**What to do**
Copy each line below that has "width".
** Provided data follows **
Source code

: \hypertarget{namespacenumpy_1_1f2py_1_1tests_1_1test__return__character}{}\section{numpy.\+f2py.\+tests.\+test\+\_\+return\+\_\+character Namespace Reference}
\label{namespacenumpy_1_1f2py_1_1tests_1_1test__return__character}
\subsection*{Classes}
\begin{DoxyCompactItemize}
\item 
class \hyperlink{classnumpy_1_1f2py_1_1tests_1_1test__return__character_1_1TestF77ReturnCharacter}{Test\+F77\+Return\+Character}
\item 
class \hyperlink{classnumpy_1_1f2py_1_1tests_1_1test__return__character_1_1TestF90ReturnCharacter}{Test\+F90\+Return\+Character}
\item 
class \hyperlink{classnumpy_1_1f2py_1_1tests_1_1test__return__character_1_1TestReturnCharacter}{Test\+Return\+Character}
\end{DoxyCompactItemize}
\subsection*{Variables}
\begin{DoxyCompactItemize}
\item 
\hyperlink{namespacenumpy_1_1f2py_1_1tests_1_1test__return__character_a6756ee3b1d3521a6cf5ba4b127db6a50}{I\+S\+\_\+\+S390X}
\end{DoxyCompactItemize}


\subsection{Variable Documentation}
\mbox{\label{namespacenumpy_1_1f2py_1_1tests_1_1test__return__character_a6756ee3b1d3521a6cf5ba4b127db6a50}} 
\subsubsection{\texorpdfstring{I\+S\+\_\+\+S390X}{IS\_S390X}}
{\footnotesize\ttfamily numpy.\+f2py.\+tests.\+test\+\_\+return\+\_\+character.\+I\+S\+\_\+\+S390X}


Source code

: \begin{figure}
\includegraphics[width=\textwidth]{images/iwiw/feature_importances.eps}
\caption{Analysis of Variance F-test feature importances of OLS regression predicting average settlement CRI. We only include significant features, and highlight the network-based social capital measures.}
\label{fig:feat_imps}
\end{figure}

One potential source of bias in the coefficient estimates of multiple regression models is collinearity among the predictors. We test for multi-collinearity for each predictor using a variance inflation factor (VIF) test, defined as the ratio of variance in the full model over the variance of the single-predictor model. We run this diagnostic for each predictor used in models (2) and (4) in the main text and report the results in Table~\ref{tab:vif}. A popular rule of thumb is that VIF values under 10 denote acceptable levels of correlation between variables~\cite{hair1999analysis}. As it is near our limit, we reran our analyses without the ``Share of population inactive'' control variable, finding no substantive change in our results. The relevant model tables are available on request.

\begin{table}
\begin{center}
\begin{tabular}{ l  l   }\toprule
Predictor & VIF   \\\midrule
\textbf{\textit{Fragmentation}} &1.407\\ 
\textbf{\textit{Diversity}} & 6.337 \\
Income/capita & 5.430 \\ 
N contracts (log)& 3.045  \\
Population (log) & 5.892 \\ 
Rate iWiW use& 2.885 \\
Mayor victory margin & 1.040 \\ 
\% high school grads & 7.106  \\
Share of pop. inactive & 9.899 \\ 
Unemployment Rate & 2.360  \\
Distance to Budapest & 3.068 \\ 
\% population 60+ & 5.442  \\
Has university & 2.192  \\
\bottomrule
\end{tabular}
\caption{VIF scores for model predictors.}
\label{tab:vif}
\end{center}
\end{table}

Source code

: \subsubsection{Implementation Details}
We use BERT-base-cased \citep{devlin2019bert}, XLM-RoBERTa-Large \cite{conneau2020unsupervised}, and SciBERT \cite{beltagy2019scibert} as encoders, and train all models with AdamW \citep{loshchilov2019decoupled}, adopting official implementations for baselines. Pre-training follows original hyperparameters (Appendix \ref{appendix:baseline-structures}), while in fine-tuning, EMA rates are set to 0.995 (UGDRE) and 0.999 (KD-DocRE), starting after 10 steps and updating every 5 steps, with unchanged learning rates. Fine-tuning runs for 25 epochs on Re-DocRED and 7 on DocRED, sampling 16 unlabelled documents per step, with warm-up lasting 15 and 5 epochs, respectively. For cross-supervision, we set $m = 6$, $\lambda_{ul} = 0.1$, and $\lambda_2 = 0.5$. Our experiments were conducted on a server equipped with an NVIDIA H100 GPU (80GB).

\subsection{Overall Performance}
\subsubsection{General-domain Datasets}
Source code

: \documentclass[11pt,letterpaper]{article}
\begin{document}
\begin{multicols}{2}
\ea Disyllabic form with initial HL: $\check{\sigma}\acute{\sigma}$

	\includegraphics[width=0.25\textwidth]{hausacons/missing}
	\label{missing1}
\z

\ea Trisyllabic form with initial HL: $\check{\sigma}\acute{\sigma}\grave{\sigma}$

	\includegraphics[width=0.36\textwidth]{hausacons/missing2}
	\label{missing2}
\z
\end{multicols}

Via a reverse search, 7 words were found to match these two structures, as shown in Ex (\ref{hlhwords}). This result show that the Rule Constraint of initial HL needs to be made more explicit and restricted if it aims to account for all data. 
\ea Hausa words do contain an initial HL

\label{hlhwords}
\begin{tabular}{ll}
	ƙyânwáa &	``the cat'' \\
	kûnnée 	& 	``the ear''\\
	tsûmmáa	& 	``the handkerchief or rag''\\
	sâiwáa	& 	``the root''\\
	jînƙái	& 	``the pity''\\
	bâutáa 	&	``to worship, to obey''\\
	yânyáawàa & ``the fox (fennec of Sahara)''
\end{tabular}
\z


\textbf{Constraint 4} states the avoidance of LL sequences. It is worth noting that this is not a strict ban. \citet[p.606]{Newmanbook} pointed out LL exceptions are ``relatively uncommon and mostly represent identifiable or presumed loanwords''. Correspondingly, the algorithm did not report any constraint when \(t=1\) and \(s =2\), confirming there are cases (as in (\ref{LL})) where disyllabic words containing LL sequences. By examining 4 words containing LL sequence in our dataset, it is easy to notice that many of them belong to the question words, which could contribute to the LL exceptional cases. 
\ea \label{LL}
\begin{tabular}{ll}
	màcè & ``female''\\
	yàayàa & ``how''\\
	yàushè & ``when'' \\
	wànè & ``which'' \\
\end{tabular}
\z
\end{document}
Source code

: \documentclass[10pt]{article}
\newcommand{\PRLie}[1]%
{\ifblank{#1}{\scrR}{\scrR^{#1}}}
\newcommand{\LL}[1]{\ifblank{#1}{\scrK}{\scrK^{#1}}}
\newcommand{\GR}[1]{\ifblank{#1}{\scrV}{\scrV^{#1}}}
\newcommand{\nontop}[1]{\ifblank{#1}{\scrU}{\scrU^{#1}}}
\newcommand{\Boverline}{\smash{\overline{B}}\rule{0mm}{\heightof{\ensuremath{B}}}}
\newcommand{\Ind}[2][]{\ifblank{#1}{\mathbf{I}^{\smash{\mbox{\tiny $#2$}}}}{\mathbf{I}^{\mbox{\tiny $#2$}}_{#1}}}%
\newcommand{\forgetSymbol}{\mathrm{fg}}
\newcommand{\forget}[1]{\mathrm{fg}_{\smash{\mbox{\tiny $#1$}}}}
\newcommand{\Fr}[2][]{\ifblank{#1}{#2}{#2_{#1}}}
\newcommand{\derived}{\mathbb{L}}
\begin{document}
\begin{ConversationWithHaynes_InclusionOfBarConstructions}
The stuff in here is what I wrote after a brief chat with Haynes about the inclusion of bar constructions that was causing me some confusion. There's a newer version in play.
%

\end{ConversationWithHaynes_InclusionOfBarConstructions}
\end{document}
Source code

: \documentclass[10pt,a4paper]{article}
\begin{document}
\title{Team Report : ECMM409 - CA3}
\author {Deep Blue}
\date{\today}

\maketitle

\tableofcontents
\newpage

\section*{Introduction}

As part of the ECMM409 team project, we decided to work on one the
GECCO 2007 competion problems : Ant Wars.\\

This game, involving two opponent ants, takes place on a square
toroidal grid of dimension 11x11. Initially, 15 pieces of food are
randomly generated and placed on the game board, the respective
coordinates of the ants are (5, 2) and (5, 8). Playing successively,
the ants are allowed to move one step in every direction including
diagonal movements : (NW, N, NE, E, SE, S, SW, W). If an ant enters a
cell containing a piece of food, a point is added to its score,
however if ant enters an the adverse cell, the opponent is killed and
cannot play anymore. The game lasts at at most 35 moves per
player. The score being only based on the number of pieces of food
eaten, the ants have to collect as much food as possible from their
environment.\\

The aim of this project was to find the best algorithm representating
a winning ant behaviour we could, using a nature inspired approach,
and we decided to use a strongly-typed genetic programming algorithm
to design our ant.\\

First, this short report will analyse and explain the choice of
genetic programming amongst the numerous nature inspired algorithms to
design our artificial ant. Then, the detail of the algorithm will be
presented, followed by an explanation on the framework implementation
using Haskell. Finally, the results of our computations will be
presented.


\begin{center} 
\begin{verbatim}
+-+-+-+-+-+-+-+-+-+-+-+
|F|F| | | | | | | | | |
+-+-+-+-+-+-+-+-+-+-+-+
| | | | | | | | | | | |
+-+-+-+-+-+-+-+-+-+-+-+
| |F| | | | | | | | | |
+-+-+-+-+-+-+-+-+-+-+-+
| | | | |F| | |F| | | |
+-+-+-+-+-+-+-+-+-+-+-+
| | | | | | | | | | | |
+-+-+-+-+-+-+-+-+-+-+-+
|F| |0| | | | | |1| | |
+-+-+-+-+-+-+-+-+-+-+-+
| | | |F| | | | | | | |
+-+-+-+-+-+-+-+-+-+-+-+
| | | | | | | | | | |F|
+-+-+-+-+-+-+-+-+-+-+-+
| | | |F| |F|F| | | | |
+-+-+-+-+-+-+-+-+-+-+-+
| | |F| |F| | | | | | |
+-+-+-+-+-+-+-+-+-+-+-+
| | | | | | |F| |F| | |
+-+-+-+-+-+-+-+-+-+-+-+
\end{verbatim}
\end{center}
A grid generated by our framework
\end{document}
** End of Provided data **
**Finished exercise**
\includegraphics[width=\textwidth]{images/iwiw/feature_importances.eps}
	\includegraphics[width=0.25\textwidth]{hausacons/missing}
	\includegraphics[width=0.36\textwidth]{hausacons/missing2}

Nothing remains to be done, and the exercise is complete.